TASK MATERIAL |
··········
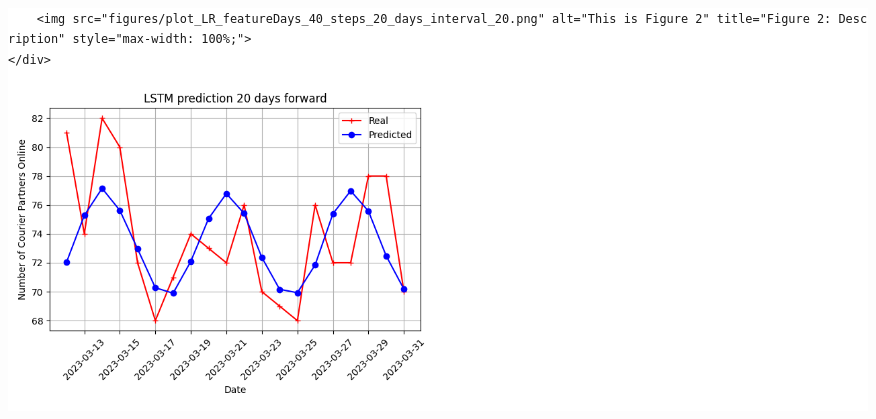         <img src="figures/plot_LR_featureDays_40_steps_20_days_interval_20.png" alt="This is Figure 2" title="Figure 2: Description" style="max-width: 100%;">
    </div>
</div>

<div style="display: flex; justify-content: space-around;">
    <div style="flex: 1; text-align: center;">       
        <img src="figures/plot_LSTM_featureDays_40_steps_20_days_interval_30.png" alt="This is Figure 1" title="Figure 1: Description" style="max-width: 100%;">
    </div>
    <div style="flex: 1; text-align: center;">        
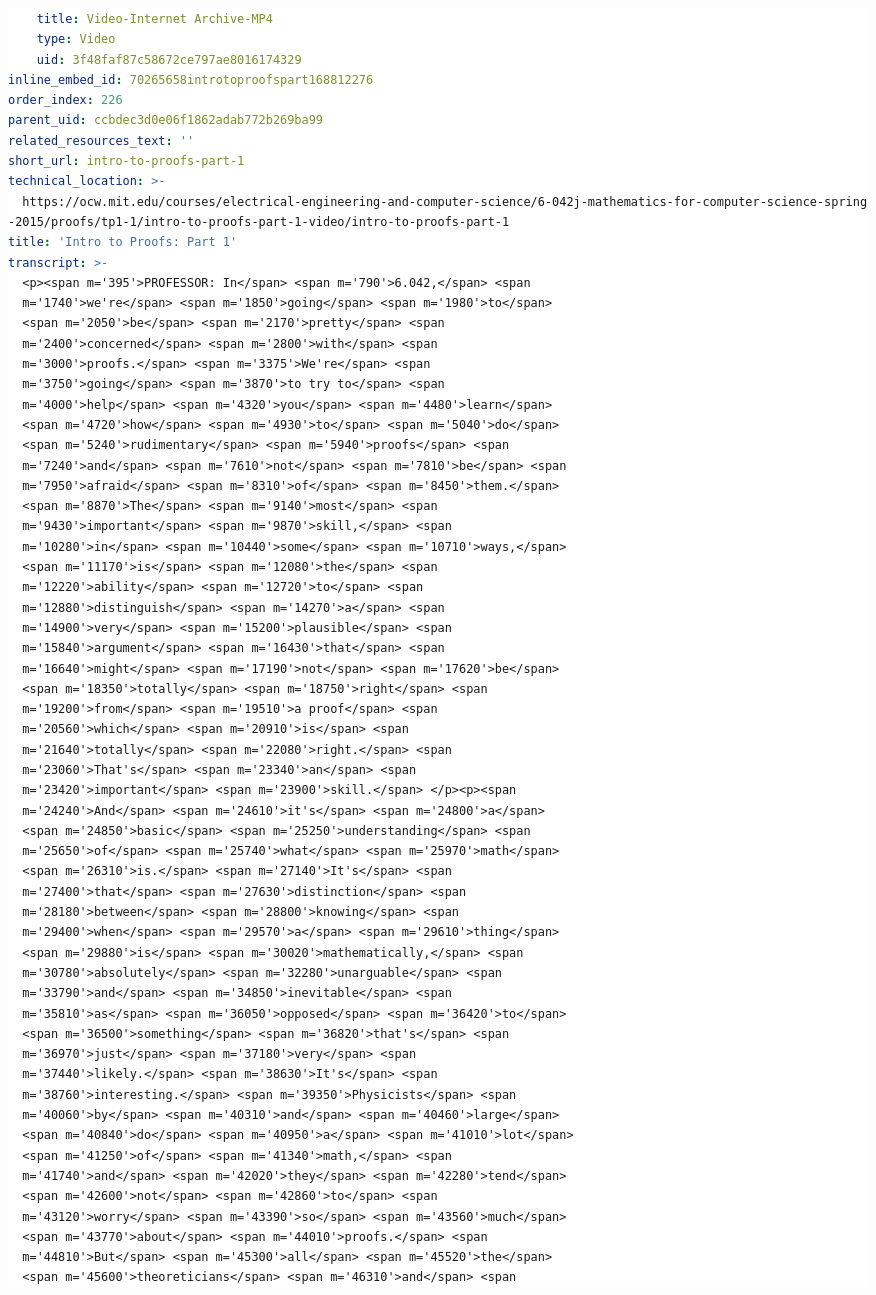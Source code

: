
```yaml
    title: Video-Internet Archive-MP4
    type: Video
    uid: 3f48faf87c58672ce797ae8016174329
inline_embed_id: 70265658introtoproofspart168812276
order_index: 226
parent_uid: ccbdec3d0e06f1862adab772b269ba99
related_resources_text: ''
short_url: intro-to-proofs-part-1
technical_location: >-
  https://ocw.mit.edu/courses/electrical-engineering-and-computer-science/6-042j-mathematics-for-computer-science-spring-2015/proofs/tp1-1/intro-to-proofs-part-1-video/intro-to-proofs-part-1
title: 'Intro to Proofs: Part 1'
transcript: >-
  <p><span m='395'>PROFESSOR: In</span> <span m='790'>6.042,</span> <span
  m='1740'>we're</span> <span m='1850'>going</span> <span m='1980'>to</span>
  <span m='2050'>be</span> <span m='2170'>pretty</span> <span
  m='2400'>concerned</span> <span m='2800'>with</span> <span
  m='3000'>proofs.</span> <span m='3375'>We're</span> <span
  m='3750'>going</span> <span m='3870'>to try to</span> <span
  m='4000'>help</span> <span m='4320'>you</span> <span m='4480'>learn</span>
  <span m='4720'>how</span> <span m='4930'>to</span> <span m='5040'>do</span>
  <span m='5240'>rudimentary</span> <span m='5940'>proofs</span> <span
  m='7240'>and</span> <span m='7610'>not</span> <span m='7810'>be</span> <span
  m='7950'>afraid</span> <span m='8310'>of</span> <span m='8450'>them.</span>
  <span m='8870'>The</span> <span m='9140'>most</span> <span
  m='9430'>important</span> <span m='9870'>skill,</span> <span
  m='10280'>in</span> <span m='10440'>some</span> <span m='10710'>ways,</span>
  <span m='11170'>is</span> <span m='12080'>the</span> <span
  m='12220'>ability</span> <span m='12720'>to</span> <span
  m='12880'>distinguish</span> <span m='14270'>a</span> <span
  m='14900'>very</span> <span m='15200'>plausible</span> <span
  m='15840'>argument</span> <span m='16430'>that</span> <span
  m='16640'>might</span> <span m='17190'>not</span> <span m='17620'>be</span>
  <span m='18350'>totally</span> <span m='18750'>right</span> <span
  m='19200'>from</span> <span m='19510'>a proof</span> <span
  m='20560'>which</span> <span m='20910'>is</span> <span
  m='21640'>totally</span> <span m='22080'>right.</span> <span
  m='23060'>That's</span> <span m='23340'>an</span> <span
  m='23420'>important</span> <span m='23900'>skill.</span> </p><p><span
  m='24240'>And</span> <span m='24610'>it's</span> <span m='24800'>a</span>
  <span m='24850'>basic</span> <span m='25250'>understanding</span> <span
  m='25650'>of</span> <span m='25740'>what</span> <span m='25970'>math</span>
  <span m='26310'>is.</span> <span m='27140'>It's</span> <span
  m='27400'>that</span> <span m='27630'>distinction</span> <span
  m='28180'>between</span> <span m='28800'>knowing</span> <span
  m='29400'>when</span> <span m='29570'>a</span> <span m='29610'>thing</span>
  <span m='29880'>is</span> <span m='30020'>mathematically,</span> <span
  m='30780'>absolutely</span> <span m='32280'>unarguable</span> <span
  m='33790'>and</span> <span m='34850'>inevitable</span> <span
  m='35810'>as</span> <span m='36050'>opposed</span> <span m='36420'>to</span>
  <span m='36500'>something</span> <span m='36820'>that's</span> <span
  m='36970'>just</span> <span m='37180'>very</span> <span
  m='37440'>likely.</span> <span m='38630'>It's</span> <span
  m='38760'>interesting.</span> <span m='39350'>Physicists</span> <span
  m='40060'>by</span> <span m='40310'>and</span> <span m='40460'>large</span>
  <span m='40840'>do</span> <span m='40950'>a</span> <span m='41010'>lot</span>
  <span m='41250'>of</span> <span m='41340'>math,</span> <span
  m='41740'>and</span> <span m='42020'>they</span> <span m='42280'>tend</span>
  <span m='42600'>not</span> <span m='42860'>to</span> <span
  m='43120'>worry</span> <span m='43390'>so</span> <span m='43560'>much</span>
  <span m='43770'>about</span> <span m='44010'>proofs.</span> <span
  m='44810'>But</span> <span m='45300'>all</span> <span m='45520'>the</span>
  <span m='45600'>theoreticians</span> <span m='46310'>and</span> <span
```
··········
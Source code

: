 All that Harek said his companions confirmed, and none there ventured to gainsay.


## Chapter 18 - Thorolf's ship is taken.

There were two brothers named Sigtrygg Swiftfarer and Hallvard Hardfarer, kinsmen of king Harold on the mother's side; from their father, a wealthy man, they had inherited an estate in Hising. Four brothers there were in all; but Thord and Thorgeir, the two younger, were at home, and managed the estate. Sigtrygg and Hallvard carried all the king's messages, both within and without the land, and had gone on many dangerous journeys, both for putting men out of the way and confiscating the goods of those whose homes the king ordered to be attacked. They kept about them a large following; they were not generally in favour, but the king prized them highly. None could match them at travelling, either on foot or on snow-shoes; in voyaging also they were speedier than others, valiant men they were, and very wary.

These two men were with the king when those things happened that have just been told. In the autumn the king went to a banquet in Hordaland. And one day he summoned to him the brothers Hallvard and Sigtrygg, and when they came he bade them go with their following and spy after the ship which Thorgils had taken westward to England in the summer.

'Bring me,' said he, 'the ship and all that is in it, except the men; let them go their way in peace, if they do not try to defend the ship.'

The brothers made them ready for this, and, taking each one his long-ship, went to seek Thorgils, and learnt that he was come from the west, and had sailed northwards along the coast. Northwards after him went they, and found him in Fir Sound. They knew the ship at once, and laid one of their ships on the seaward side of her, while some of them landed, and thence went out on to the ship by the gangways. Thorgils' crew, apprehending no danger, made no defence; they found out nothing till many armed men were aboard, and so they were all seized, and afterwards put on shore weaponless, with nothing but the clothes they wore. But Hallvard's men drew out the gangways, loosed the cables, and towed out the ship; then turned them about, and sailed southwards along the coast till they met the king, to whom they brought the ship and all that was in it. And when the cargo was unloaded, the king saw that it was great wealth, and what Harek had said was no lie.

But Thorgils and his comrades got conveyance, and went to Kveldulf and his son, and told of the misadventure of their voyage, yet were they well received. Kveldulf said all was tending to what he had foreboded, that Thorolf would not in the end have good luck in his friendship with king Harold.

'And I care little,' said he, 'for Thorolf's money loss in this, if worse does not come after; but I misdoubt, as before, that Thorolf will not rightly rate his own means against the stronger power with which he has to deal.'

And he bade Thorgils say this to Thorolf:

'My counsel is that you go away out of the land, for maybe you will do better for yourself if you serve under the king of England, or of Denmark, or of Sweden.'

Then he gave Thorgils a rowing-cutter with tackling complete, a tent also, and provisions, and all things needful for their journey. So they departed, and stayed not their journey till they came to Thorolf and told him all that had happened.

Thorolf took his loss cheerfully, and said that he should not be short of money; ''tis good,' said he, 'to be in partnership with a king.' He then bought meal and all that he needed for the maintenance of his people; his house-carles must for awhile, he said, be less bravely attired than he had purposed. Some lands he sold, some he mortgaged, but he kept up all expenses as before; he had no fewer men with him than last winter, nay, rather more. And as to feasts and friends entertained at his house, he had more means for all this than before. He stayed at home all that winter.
··········
DIRECTIONS | Which of the lines above mention the word "center"? Pull those lines out.

WRITTEN ANSWER |
    <div style="flex: 1; text-align: center;">       
    <div style="flex: 1; text-align: center;">        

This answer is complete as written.